El ambiente comenzó a caldearse incluso antes de que los protagonistas aparecieran en la zona de arribos. A medida que pasaban los minutos, el hall principal del aeropuerto se llenó de gritos, silbidos e insultos dirigidos principalmente hacia Hong Myung-bo, considerado por buena parte de la afición como uno de los principales responsables del fracaso deportivo.
La situación se intensificó cuando el entrenador y los jugadores ingresaron al salón de recepción junto con Park Hang-seo, jefe de la delegación, y Kim Seung-hee, directora ejecutiva de la Asociación Coreana de Fútbol (KFA). Apenas fueron vistos por el público comenzaron a escucharse cánticos de protesta.
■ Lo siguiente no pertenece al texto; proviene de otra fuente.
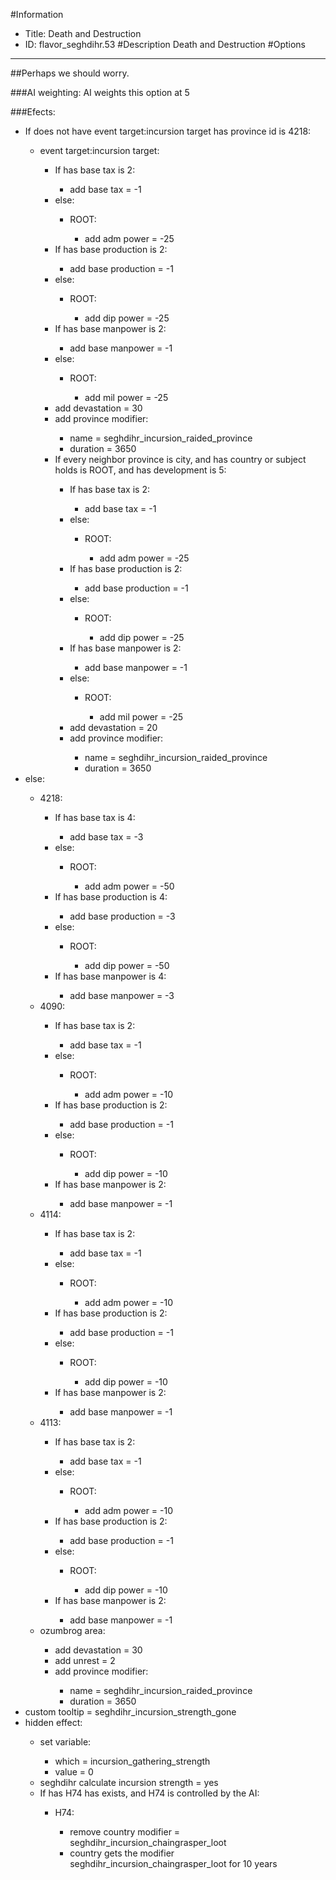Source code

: #Information
 - Title: Death and Destruction
 - ID: flavor_seghdihr.53
#Description
Death and Destruction
#Options

___
##Perhaps we should worry.

###AI weighting:
AI weights this option at 5


###Efects:<ul><li>If does not have event target:incursion target has province id is 4218:</li><ul><li>event target:incursion target:</li><ul><li>If has base tax is 2:</li><ul><li>add base tax = -1</li></ul><li>else:</li><ul><li>ROOT:</li><ul><li>add adm power = -25</li></ul></ul><li>If has base production is 2:</li><ul><li>add base production = -1</li></ul><li>else:</li><ul><li>ROOT:</li><ul><li>add dip power = -25</li></ul></ul><li>If has base manpower is 2:</li><ul><li>add base manpower = -1</li></ul><li>else:</li><ul><li>ROOT:</li><ul><li>add mil power = -25</li></ul></ul><li>add devastation = 30</li><li>add province modifier:</li><ul><li>name = seghdihr_incursion_raided_province</li><li>duration = 3650</li></ul><li>If every neighbor province is city, and  has country or subject holds is ROOT, and  has development is 5:</li><ul><li>If has base tax is 2:</li><ul><li>add base tax = -1</li></ul><li>else:</li><ul><li>ROOT:</li><ul><li>add adm power = -25</li></ul></ul><li>If has base production is 2:</li><ul><li>add base production = -1</li></ul><li>else:</li><ul><li>ROOT:</li><ul><li>add dip power = -25</li></ul></ul><li>If has base manpower is 2:</li><ul><li>add base manpower = -1</li></ul><li>else:</li><ul><li>ROOT:</li><ul><li>add mil power = -25</li></ul></ul><li>add devastation = 20</li><li>add province modifier:</li><ul><li>name = seghdihr_incursion_raided_province</li><li>duration = 3650</li></ul></ul></ul></ul><li>else:</li><ul><li>4218:</li><ul><li>If has base tax is 4:</li><ul><li>add base tax = -3</li></ul><li>else:</li><ul><li>ROOT:</li><ul><li>add adm power = -50</li></ul></ul><li>If has base production is 4:</li><ul><li>add base production = -3</li></ul><li>else:</li><ul><li>ROOT:</li><ul><li>add dip power = -50</li></ul></ul><li>If has base manpower is 4:</li><ul><li>add base manpower = -3</li></ul></ul><li>4090:</li><ul><li>If has base tax is 2:</li><ul><li>add base tax = -1</li></ul><li>else:</li><ul><li>ROOT:</li><ul><li>add adm power = -10</li></ul></ul><li>If has base production is 2:</li><ul><li>add base production = -1</li></ul><li>else:</li><ul><li>ROOT:</li><ul><li>add dip power = -10</li></ul></ul><li>If has base manpower is 2:</li><ul><li>add base manpower = -1</li></ul></ul><li>4114:</li><ul><li>If has base tax is 2:</li><ul><li>add base tax = -1</li></ul><li>else:</li><ul><li>ROOT:</li><ul><li>add adm power = -10</li></ul></ul><li>If has base production is 2:</li><ul><li>add base production = -1</li></ul><li>else:</li><ul><li>ROOT:</li><ul><li>add dip power = -10</li></ul></ul><li>If has base manpower is 2:</li><ul><li>add base manpower = -1</li></ul></ul><li>4113:</li><ul><li>If has base tax is 2:</li><ul><li>add base tax = -1</li></ul><li>else:</li><ul><li>ROOT:</li><ul><li>add adm power = -10</li></ul></ul><li>If has base production is 2:</li><ul><li>add base production = -1</li></ul><li>else:</li><ul><li>ROOT:</li><ul><li>add dip power = -10</li></ul></ul><li>If has base manpower is 2:</li><ul><li>add base manpower = -1</li></ul></ul><li>ozumbrog area:</li><ul><li>add devastation = 30</li><li>add unrest = 2</li><li>add province modifier:</li><ul><li>name = seghdihr_incursion_raided_province</li><li>duration = 3650</li></ul></ul></ul><li>custom tooltip = seghdihr_incursion_strength_gone</li><li>hidden effect:</li><ul><li>set variable:</li><ul><li>which = incursion_gathering_strength</li><li>value = 0</li></ul><li>seghdihr calculate incursion strength = yes</li><li>If has H74 has exists, and H74 is controlled by the AI:</li><ul><li>H74:</li><ul><li>remove country modifier = seghdihr_incursion_chaingrasper_loot</li><li>country gets the modifier seghdihr_incursion_chaingrasper_loot for 10 years</li></ul></ul></ul></ul>
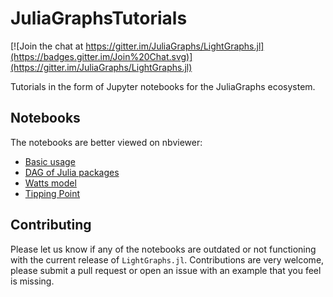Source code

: # JuliaGraphsTutorials

[![Join the chat at https://gitter.im/JuliaGraphs/LightGraphs.jl](https://badges.gitter.im/Join%20Chat.svg)](https://gitter.im/JuliaGraphs/LightGraphs.jl)

Tutorials in the form of Jupyter notebooks for the JuliaGraphs ecosystem.

## Notebooks

The notebooks are better viewed on nbviewer:

- [Basic usage](http://nbviewer.jupyter.org/github/JuliaGraphs/JuliaGraphsTutorials/blob/master/Basics.ipynb)
- [DAG of Julia packages](http://nbviewer.jupyter.org/github/JuliaGraphs/JuliaGraphsTutorials/blob/master/DAG-Julia-Pkgs.ipynb)
- [Watts model](http://nbviewer.jupyter.org/github/JuliaGraphs/JuliaGraphsTutorials/blob/master/Watts-Model.ipynb)
- [Tipping Point](http://nbviewer.jupyter.org/github/JuliaGraphs/JuliaGraphsTutorials/blob/master/TheTippingPoint.ipynb)

## Contributing

Please let us know if any of the notebooks are outdated or not functioning with the current release of `LightGraphs.jl`. Contributions are very welcome, please submit a pull request or open an issue with an example that you feel is missing.
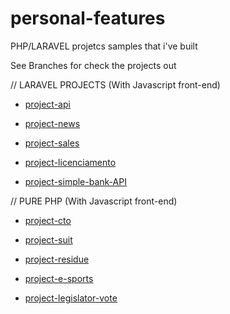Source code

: # personal-features
PHP/LARAVEL projetcs samples that i've built

See Branches for check the projects out

// LARAVEL PROJECTS (With Javascript front-end)
- <a href='https://github.com/ThiagoMotaIta/personal-features/tree/project-api'>project-api</a>

- <a href='https://github.com/ThiagoMotaIta/personal-features/tree/project-news'>project-news</a>

- <a href='https://github.com/ThiagoMotaIta/personal-features/tree/project-sales'>project-sales</a>

- <a href='https://github.com/ThiagoMotaIta/personal-features/tree/project-licenciamento'>project-licenciamento</a>

- <a href='https://github.com/ThiagoMotaIta/bank-transactions'>project-simple-bank-API</a>


// PURE PHP (With Javascript front-end)
- <a href='https://github.com/ThiagoMotaIta/personal-features/tree/project-cto'>project-cto</a>

- <a href='https://github.com/ThiagoMotaIta/personal-features/tree/project-suit'>project-suit</a>

- <a href='https://github.com/ThiagoMotaIta/personal-features/tree/project-residue'>project-residue</a>

- <a href='https://github.com/ThiagoMotaIta/personal-features/tree/project-e-sports'>project-e-sports</a>

- <a href='https://github.com/ThiagoMotaIta/personal-features/tree/project-legislator-vote'>project-legislator-vote</a>
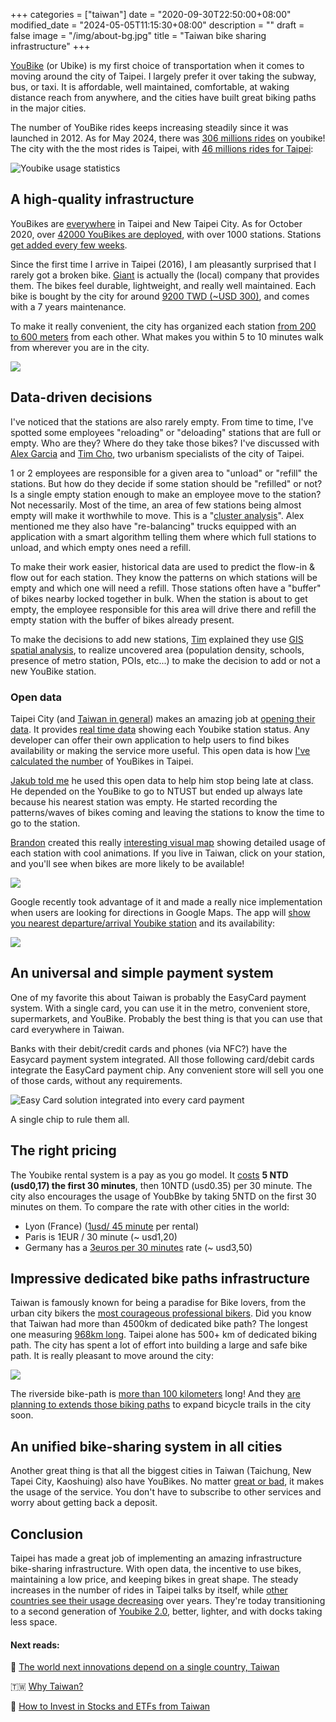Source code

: +++
categories = ["taiwan"]
date = "2020-09-30T22:50:00+08:00"
modified_date = "2024-05-05T11:15:30+08:00"
description = ""
draft = false
image = "/img/about-bg.jpg"
title = "Taiwan bike sharing infrastructure"
+++

[YouBike](https://taipei.youbike.com.tw/home) (or Ubike) is my first choice of transportation when it comes to moving around the city of Taipei. I largely prefer it over taking the subway, bus, or taxi. It is affordable, well maintained, comfortable, at waking distance reach from anywhere, and the cities have built great biking paths in the major cities. 

The number of YouBike rides keeps increasing steadily since it was launched in 2012. As for May 2024, there was [306 millions rides](https://www.youbike.com.tw/) on youbike!
The city with the the most rides is Taipei, with  [46 millions rides for Taipei](https://www.youbike.com.tw/region/taipei/operation/): 
<!-- ![Youbike usage statistics](/img/ubike/youbike-monthly-rental.jpg) -->
![Youbike usage statistics](/img/ubike/youbike-yearly-rental.png)

## A high-quality infrastructure 

YouBikes are [everywhere](https://taipei.youbike.com.tw/station/map) in Taipei and New Taipei City. As for October 2020, over [42000 YouBikes are deployed](https://gist.github.com/erickhun/f0d3e8f3c3c4f70dc521c2abb43bb8a0), with over 1000 stations. Stations [get added every few weeks](https://taipei.youbike.com.tw/news/list?5cb582c1060db454916c643c).

Since the first time I arrive in Taipei (2016), I am pleasantly surprised that I rarely got a broken bike. [Giant](https://en.wikipedia.org/wiki/Giant_Bicycles) is actually the (local) company that provides them. The bikes feel durable, lightweight, and really well maintained. Each bike is bought by the city for around [9200 TWD (~USD 300)](https://disp.cc/b/163-6PkZ), and comes with a 7 years maintenance. 

To make it really convenient, the city has organized each station  [from 200 to 600 meters](https://english.gov.taipei/News_Content.aspx?n=A11F01CFC9F58C83&s=5888478293ADD1A8) from each other. What makes you within 5 to 10 minutes walk from wherever you are in the city.


![](https://i.imgur.com/F5HWa3v.jpg)


## Data-driven decisions

I've noticed that the stations are also rarely empty. From time to time, I've spotted some employees "reloading" or "deloading" stations that are full or empty. Who are they? Where do they take those bikes? I've discussed with [Alex Garcia](https://twitter.com/TaipeiUrbanism) and [Tim Cho](https://www.linkedin.com/in/timcho-giser), two urbanism specialists of the city of Taipei. 

1 or 2 employees are responsible for a given area to "unload" or "refill" the stations. But how do they decide if some station should be "refilled" or not? Is a single empty station enough to make an employee move to the station? Not necessarily. Most of the time, an area of few stations being almost empty will make it worthwhile to move. This is a "[cluster analysis](https://en.wikipedia.org/wiki/Cluster_analysis)". Alex mentioned me they also have "re-balancing" trucks equipped with an application with a smart algorithm telling them where which full stations to unload, and which empty ones need a refill. 

To make their work easier, historical data are used to predict the flow-in & flow out for each station. They know the patterns on which stations will be empty and which one will need a refill. Those stations often have a "buffer" of bikes nearby locked together in bulk. When the station is about to get empty, the employee responsible for this area will drive there and refill the empty station with the buffer of bikes already present. 

To make the decisions to add new stations, [Tim](https://www.linkedin.com/in/timcho-giser) explained they use [GIS spatial analysis](https://en.wikipedia.org/wiki/Geographic_information_system),  to realize uncovered area (population density, schools, presence of metro station, POIs, etc...) to make the decision to add or not a new YouBike station. 


### Open data
Taipei City (and [Taiwan in general](https://data.gov.tw)) makes an amazing job at [opening their data](https://data.taipei/). It provides [real time data](https://tcgbusfs.blob.core.windows.net/blobyoubike/YouBikeTP.json) showing each Youbike station status. Any developer can offer their own application to help users to find bikes availability or making the service more useful. This open data is how [I've calculated the number](https://gist.github.com/erickhun/f0d3e8f3c3c4f70dc521c2abb43bb8a0) of YouBikes in Taipei.

[Jakub told me](https://twitter.com/jakubsvehla/status/1311345837952434176) he used this open data to help him stop being late at class. He depended on the YouBike to go to NTUST but ended up always late because his nearest station was empty. He started recording the patterns/waves of bikes coming and leaving the stations to know the time to go to the station. 

[Brandon](http://bdon.org/about/) created this really [interesting visual map](http://bdon.org/youbike-forecast/) showing detailed usage of each station with cool animations. If you live in Taiwan, click on your station, and you'll see when bikes are more likely to be available! 

![](/img/ubike/youbike-realtime.gif)


Google recently took advantage of it and made a really nice implementation when users are looking for directions in Google Maps. The app will [show you nearest departure/arrival Youbike station](https://twitter.com/eric_khun/status/1291567323510317057) and its availability: 

![](/img/ubike/GoogleMaps-Youbike.jpg)

## An universal and simple payment system

One of my favorite this about Taiwan is probably the EasyCard payment system. With a single card, you can use it in the metro, convenient store, supermarkets, and YouBike. Probably the best thing is that you can use that card everywhere in Taiwan.

Banks with their debit/credit cards and phones (via NFC?) have the Easycard payment system integrated. All those following card/debit cards integrate the EasyCard payment chip. Any convenient store will sell you one of those cards, without any requirements.


![Easy Card solution integrated into every card payment](/img/ubike/easy_cards-back-front.jpg)


A single chip to rule them all. 

## The right pricing

The Youbike rental system is a pay as you go model. It [costs](https://taipei.youbike.com.tw/use/rates?5cc2971d083e7b55e32b8172)  **5 NTD (usd0,17) the first 30 minutes**, then 10NTD (usd0.35) per 30 minute. The city also encourages the usage of YoubBke by taking 5NTD on the first 30 minutes on them. To compare the rate with other cities in the world: 

- Lyon (France) ([1usd/ 45 minute](https://velov.grandlyon.com/en/offers/groups/list#190) per rental)
- Paris is 1EUR / 30 minute (~ usd1,20)
- Germany has a [3euros per 30 minutes](https://www.callabike.de/en) rate (~ usd3,50)



## Impressive dedicated bike paths infrastructure

Taiwan is famously known for being a paradise for Bike lovers, from the urban city bikers the [most courageous professional bikers](https://youtu.be/Sxfd2xzlM6k). Did you know that Taiwan had more than 4500km of dedicated bike path? The longest one measuring [968km long](http://edition.cnn.com/travel/article/taiwan-cycle-tour/index.html). Taipei alone has 500+ km of dedicated biking path. The city has spent a lot of effort into building a large and safe bike path. It is really pleasant to move around the city: 

![](https://i.imgur.com/5sv48SJ.jpg)

The riverside bike-path is [more than 100 kilometers](https://www.travel.taipei/en/must-visit/riverside-bikeway) long! And they [are planning to extends those biking paths](https://english.gov.taipei/News_Content.aspx?n=A11F01CFC9F58C83&sms=DFFA119D1FD5602C&s=C8487022F5E63064) to expand bicycle trails in the city soon. 


## An unified bike-sharing system in all cities

Another great thing is that all the biggest cities in Taiwan (Taichung, New Tapei City, Kaoshuing) also have YouBikes. No matter [great or bad](https://www.economicshelp.org/blog/265/economics/are-monopolies-always-bad/), it makes the usage of the service. You don't have to subscribe to other services and worry about getting back a deposit.


## Conclusion

Taipei has made a great job of implementing an amazing infrastructure bike-sharing infrastructure. With open data, the incentive to use bikes, maintaining a low price, and keeping bikes in great shape. The steady increases in the number of rides in Taipei talks by itself, while [other countries see their usage decreasing](https://www.icmrindia.org/casestudies/catalogue/Operations/V%C3%A9lib_%202.0-Case.htm) over years. They're today transitioning to a second generation of [Youbike 2.0](https://english.gov.taipei/News_Content.aspx?n=A11F01CFC9F58C83&s=5888478293ADD1A8), better, lighter, and with docks taking less space.

<!-- Taiwan also recently stopped the ["dockless bikes" company Ofo to operate](https://www.gvm.com.tw/article/66450) -->


#### Next reads:

🤔 [The world next innovations depend on a single country, Taiwan](/posts/world-innovation-taiwan-semiconductors/) 

🇹🇼 [Why Taiwan?](/posts/why-taiwan/) 

🌱 [How to Invest in Stocks and ETFs from Taiwan](/posts/investing-from-taiwan/) 


<!-- 🤖 [How to build a chat bot with Google's Sentence Encoder Model and Google Spreadsheet as a database](https://jonathanbgn.com/nlp/2020/09/29/chatbot-universal-sentence-encoder.html) -->

<!-- 🇹🇼 Living in Taiwan? I've recently built [a chat bot](https://m.me/thetaiwanbot) giving you currated recommendations in Taiwan! Where to find the best value cheese? Where is the best pizza? etc...  [Here the details on how it works](https://jonathanbgn.com/nlp/2020/09/29/chatbot-universal-sentence-encoder.html) -->

<!-- 🌏 Interested in living and working in Taiwan? Have you checked the [Gold Card program](https://taiwangoldcard.com/application-faq/)?  -->

<!-- 📚 [Why you should have a side project](/posts/why-you-should-have-a-side-project/) -->

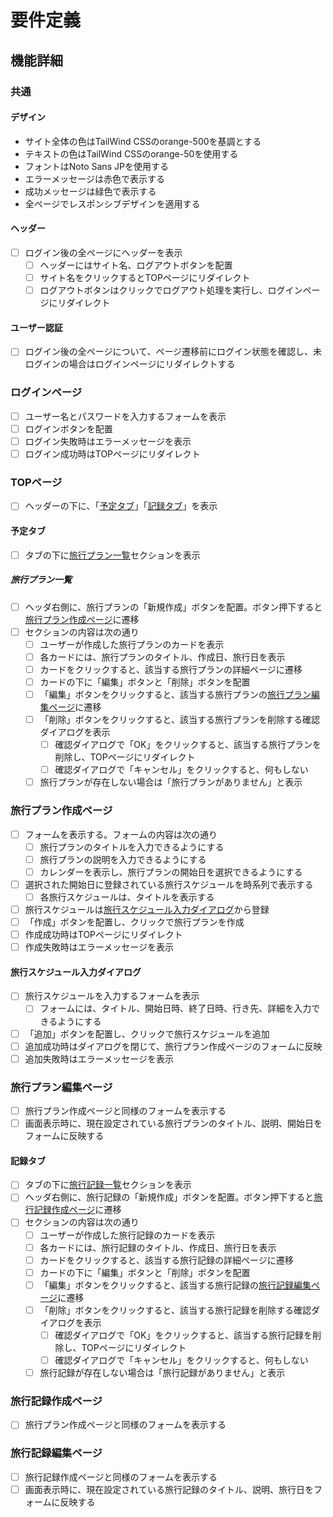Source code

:# 要件定義

## 機能詳細

### 共通
#### デザイン
- サイト全体の色はTailWind CSSのorange-500を基調とする
- テキストの色はTailWind CSSのorange-50を使用する
- フォントはNoto Sans JPを使用する
- エラーメッセージは赤色で表示する
- 成功メッセージは緑色で表示する
- 全ページでレスポンシブデザインを適用する

#### ヘッダー
- [ ] ログイン後の全ページにヘッダーを表示
  - [ ] ヘッダーにはサイト名、ログアウトボタンを配置
  - [ ] サイト名をクリックするとTOPページにリダイレクト
  - [ ] ログアウトボタンはクリックでログアウト処理を実行し、ログインページにリダイレクト

#### ユーザー認証
- [ ] ログイン後の全ページについて、ページ遷移前にログイン状態を確認し、未ログインの場合はログインページにリダイレクトする

### ログインページ
- [ ] ユーザー名とパスワードを入力するフォームを表示
- [ ] ログインボタンを配置
- [ ] ログイン失敗時はエラーメッセージを表示
- [ ] ログイン成功時はTOPページにリダイレクト

### TOPページ
- [ ] ヘッダーの下に、「[予定タブ](#予定タブ)」「[記録タブ](#記録タブ)」を表示

#### 予定タブ
- [ ] タブの下に[旅行プラン一覧](#旅行プラン一覧)セクションを表示

##### 旅行プラン一覧
- [ ] ヘッダ右側に、旅行プランの「新規作成」ボタンを配置。ボタン押下すると[旅行プラン作成ページ](#旅行プラン作成ページ)に遷移
- [ ] セクションの内容は次の通り
  - [ ] ユーザーが作成した旅行プランのカードを表示
  - [ ] 各カードには、旅行プランのタイトル、作成日、旅行日を表示
  - [ ] カードをクリックすると、該当する旅行プランの詳細ページに遷移
  - [ ] カードの下に「編集」ボタンと「削除」ボタンを配置
  - [ ] 「編集」ボタンをクリックすると、該当する旅行プランの[旅行プラン編集ページ](#旅行プラン編集ページ)に遷移
  - [ ] 「削除」ボタンをクリックすると、該当する旅行プランを削除する確認ダイアログを表示
    - [ ] 確認ダイアログで「OK」をクリックすると、該当する旅行プランを削除し、TOPページにリダイレクト
    - [ ] 確認ダイアログで「キャンセル」をクリックすると、何もしない
  - [ ] 旅行プランが存在しない場合は「旅行プランがありません」と表示

### 旅行プラン作成ページ
- [ ] フォームを表示する。フォームの内容は次の通り
  - [ ] 旅行プランのタイトルを入力できるようにする
  - [ ] 旅行プランの説明を入力できるようにする
  - [ ] カレンダーを表示し、旅行プランの開始日を選択できるようにする
- [ ] 選択された開始日に登録されている旅行スケジュールを時系列で表示する
  - [ ] 各旅行スケジュールは、タイトルを表示する
- [ ] 旅行スケジュールは[旅行スケジュール入力ダイアログ](#旅行スケジュール入力ダイアログ)から登録
- [ ] 「作成」ボタンを配置し、クリックで旅行プランを作成
- [ ] 作成成功時はTOPページにリダイレクト
- [ ] 作成失敗時はエラーメッセージを表示

#### 旅行スケジュール入力ダイアログ
- [ ] 旅行スケジュールを入力するフォームを表示
  - [ ] フォームには、タイトル、開始日時、終了日時、行き先、詳細を入力できるようにする
- [ ] 「追加」ボタンを配置し、クリックで旅行スケジュールを追加
- [ ] 追加成功時はダイアログを閉じて、旅行プラン作成ページのフォームに反映
- [ ] 追加失敗時はエラーメッセージを表示

### 旅行プラン編集ページ
- [ ] 旅行プラン作成ページと同様のフォームを表示する
- [ ] 画面表示時に、現在設定されている旅行プランのタイトル、説明、開始日をフォームに反映する
  
#### 記録タブ
- [ ] タブの下に[旅行記録一覧](#旅行記録一覧)セクションを表示
- [ ] ヘッダ右側に、旅行記録の「新規作成」ボタンを配置。ボタン押下すると[旅行記録作成ページ](#旅行記録作成ページ)に遷移
- [ ] セクションの内容は次の通り
  - [ ] ユーザーが作成した旅行記録のカードを表示
  - [ ] 各カードには、旅行記録のタイトル、作成日、旅行日を表示
  - [ ] カードをクリックすると、該当する旅行記録の詳細ページに遷移
  - [ ] カードの下に「編集」ボタンと「削除」ボタンを配置
  - [ ] 「編集」ボタンをクリックすると、該当する旅行記録の[旅行記録編集ページ](#旅行記録編集ページ)に遷移
  - [ ] 「削除」ボタンをクリックすると、該当する旅行記録を削除する確認ダイアログを表示
    - [ ] 確認ダイアログで「OK」をクリックすると、該当する旅行記録を削除し、TOPページにリダイレクト
    - [ ] 確認ダイアログで「キャンセル」をクリックすると、何もしない
  - [ ] 旅行記録が存在しない場合は「旅行記録がありません」と表示

### 旅行記録作成ページ
- [ ] 旅行プラン作成ページと同様のフォームを表示する

### 旅行記録編集ページ
- [ ] 旅行記録作成ページと同様のフォームを表示する
- [ ] 画面表示時に、現在設定されている旅行記録のタイトル、説明、旅行日をフォームに反映する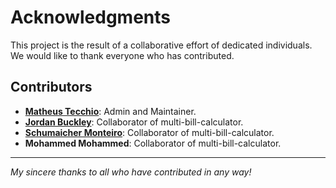 # Acknowledgments

This project is the result of a collaborative effort of  dedicated individuals. We would like to thank everyone who has contributed.

## Contributors
- **[Matheus Tecchio](@matheustecchio)**: Admin and Maintainer.
- **[Jordan Buckley](@JordanBuckleyGit)**: Collaborator of multi-bill-calculator.
- **[Schumaicher Monteiro](@schumaichermonteiro)**: Collaborator of multi-bill-calculator.
- **Mohammed Mohammed**: Collaborator of multi-bill-calculator.

---

*My sincere thanks to all who have contributed in any way!*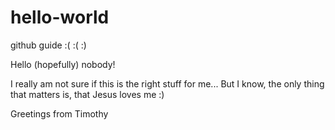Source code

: # hello-world
github guide :( :( :) 

Hello (hopefully) nobody!

I really am not sure if this is the right stuff for me...
But I know, the only thing that matters is, that Jesus loves me :)

Greetings from Timothy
Algunos hinchas gritaron repetidamente: «¡Hong Myung-bo, lárgate de Corea!», «¡Hong Myung-bo, deberías avergonzarte!» y «Hong Myung-bo, devuelve los 2 mil millones de wones y abandona este país». Ante la magnitud de la reacción, más de un centenar de efectivos policiales formó un cordón de seguridad para escoltar al entrenador hasta su salida del aeropuerto, mientras el exseleccionador abandonaba el lugar con un semblante visiblemente serio.
La eliminación había dejado un fuerte malestar en todo el país. Corea del Sur finalizó tercera en el Grupo A después de vencer 2-1 a República Checa en el debut y caer posteriormente por 1-0 frente a México y Sudáfrica. Aunque el formato del Mundial permitía avanzar a los ocho mejores terceros, el conjunto asiático terminó décimo entre los doce equipos ubicados en esa posición y quedó fuera de la fase eliminatoria.
Apenas un día después de consumarse la eliminación, Hong Myung-bo presentó su renuncia, asumiendo públicamente la responsabilidad por la decepcionante actuación del seleccionado. El impacto trascendió el ámbito futbolístico y llegó hasta las máximas autoridades del país.
El presidente Lee Jae-myung ordenó al Ministerio de Cultura, Deportes y Turismo investigar las causas del fracaso y revisar el funcionamiento de la KFA, cuya conducción ya venía siendo cuestionada desde el proceso que derivó en la contratación de Hong Myung-bo en julio de 2024. Incluso, el mandatario publicó un duro mensaje en sus redes sociales al conocerse la eliminación: «Si se elige como responsable a una persona incompetente, el resultado es previsible».
La tensión no terminó con la salida del entrenador del aeropuerto. Aproximadamente cuarenta minutos después, el presidente de la KFA, Chung Mong-kyu, llegó en un vuelo diferente y también fue recibido en medio de un clima hostil. Durante ese momento, un hombre de unos 30 años arrojó un objeto descrito como un «juguete para perros» en dirección al dirigente.
La policía intervino de inmediato, controló la situación y evitó que el episodio pasara a mayores. Como reflejo del enorme descontento que atraviesa el fútbol surcoreano, la KFA decidió además no organizar una recepción oficial para el plantel, algo que no ocurría desde 2002 en un Mundial disputado fuera del país. El regreso de la Selección terminó convirtiéndose en una muestra del profundo enojo de los aficionados, que exigen cambios tras una de las campañas más decepcionantes de los últimos años.